A contact lens fitting begins with the clinician discussing the patient’s visual expectations from contact lens wear. Patients are typically fit with either a soft contact lens or rigid gas permeable (hard) lens. Patients fit with soft contact lens may elect to wear daily disposable contact lenses, two-week or monthly lenses, or extended wear lenses. Most brands of soft contact lenses are designed for daily wear during waking hours and should be removed and cleaned each night before bed.
If a patient has a prescription that precludes them from wearing a soft contact lens, the patient is fit with a rigid gas permeable lens. Rigid gas permeable lenses are prescribed for those patients suffering from a high degree refractive error or irregular astigmatism that cannot be corrected with soft contact lenses. Both soft and rigid contact lenses have pros and cons. Soft lenses are easier to insert and remove and require less adaptation time, but the optics of a soft lens may not be sufficient to suit the patient’s visual needs. Rigid gas permeable contact lenses have superior optics, but require a greater period of adaptation, which may not be acceptable to the patient.
After the clinician and patient have discussed contact lens options the patient is fit with a contact lens. During the fitting the patients is instructed on how to insert and remove the contact lens, as well as proper lens wear and care. Once the patient has successfully inserted the contact lens the clinician examines the position of the contact lens on cornea. The clinician will examine the relationship between the contact lens and the ocular surface to make sure that the contact lens is centered on the cornea, is not too tight or too loose, and provides adequate coverage over the cornea. The clinician will then refine the power of the contact lens during the initial fitting to maximize visual acuity. After the clinician has made his initial assessment of the fitted contact lens the patient undergoes a trial period and must return for a follow up appointment within one to two weeks of the initial fitting. At the follow up appointment the clinician rechecks visual acuity and assesses the ocular surface to look for any contact lens-related damage to the eye. If the eye is healthy, visual acuity is at potential, and the patient is happy with the fit, the clinician will finalize the contact lens prescription, but only for that particular brand of contact lens. There are no generic contact lens prescriptions and the patient cannot change brands without a new fitting. The contact lens prescription expires in one year and must be renewed to purchase contacts after the expiration date.
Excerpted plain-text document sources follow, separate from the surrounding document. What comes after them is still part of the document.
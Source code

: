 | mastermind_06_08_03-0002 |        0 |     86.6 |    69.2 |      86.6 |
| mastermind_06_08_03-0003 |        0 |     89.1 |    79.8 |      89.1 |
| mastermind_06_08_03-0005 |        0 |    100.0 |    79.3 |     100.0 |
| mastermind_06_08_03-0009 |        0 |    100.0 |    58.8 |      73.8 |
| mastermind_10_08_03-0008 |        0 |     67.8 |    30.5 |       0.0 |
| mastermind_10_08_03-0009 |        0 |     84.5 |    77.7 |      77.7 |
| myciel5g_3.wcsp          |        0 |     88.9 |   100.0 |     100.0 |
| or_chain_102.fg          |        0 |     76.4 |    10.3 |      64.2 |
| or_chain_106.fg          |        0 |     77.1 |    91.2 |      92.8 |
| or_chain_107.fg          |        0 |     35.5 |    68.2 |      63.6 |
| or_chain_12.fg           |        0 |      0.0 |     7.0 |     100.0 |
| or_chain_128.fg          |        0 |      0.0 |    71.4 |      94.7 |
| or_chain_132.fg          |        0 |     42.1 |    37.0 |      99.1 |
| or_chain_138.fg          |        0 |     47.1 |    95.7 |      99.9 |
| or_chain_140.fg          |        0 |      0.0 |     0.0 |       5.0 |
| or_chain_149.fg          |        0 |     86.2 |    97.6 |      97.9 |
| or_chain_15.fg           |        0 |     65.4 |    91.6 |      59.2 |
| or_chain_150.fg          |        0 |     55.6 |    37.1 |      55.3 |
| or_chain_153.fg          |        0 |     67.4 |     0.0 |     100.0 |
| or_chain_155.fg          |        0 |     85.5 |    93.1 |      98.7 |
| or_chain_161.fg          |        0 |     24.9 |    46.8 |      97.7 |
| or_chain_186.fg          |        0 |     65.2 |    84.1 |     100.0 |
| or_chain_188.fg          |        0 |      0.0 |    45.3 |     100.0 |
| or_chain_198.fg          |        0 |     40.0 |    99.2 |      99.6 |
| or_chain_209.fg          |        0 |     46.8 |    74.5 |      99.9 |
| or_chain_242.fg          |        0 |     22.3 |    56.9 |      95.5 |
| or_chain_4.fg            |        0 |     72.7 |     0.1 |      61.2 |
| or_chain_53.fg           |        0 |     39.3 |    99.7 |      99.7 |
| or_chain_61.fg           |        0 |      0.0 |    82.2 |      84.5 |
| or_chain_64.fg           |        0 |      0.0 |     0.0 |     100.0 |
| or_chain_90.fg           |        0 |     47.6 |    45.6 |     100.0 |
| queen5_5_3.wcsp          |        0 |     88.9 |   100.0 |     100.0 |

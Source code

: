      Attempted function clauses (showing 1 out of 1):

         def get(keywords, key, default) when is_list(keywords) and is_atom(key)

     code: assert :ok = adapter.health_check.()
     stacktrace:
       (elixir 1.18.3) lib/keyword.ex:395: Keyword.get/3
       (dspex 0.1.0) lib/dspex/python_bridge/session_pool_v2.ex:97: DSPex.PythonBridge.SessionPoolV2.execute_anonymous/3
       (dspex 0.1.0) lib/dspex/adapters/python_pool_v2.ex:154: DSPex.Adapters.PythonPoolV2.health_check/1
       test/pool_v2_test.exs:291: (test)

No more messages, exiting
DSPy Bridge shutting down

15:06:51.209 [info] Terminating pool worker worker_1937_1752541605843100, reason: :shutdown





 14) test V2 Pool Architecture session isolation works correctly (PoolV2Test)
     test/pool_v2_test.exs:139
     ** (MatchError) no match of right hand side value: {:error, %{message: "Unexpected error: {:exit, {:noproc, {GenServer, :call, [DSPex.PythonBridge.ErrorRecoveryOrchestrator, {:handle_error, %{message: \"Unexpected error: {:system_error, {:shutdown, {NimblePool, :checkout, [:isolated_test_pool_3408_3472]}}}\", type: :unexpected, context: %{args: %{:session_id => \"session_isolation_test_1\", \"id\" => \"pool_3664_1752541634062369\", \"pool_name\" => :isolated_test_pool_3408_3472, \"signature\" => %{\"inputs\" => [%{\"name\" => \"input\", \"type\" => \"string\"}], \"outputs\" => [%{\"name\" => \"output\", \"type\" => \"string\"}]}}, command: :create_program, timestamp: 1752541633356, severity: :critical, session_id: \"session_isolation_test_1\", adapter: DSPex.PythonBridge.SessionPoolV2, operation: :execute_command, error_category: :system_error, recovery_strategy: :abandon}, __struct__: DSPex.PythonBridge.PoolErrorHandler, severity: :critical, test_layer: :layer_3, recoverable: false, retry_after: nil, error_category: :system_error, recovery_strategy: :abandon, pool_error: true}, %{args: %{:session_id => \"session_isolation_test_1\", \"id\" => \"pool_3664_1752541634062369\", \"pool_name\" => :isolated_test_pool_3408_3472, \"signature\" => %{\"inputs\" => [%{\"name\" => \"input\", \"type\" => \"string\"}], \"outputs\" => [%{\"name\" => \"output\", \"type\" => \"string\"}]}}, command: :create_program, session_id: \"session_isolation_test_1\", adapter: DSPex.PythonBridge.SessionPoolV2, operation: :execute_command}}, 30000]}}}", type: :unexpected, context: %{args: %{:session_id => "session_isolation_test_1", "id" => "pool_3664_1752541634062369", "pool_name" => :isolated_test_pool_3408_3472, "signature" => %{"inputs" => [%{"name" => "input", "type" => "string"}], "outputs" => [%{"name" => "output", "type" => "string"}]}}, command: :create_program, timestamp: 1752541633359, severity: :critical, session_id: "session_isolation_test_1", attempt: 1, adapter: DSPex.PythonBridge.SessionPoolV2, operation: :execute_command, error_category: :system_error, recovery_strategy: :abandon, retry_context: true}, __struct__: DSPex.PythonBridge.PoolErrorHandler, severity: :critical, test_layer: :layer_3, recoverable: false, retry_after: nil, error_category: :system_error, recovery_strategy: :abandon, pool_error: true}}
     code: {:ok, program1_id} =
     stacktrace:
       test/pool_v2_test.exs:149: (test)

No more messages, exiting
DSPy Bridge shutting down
A contact lens-related myth is that a person must be in the prime of their life to wear contact lenses. This is not true! Patients wearing bifocal spectacles may benefit from a multifocal soft contact lens or monovision fitting (one eye for distance vision and the other for near vision) if they wish to go completely forgo wearing glasses. Children who are responsible and can comply with proper lens wear and care may benefit tremendously from contact lens wear.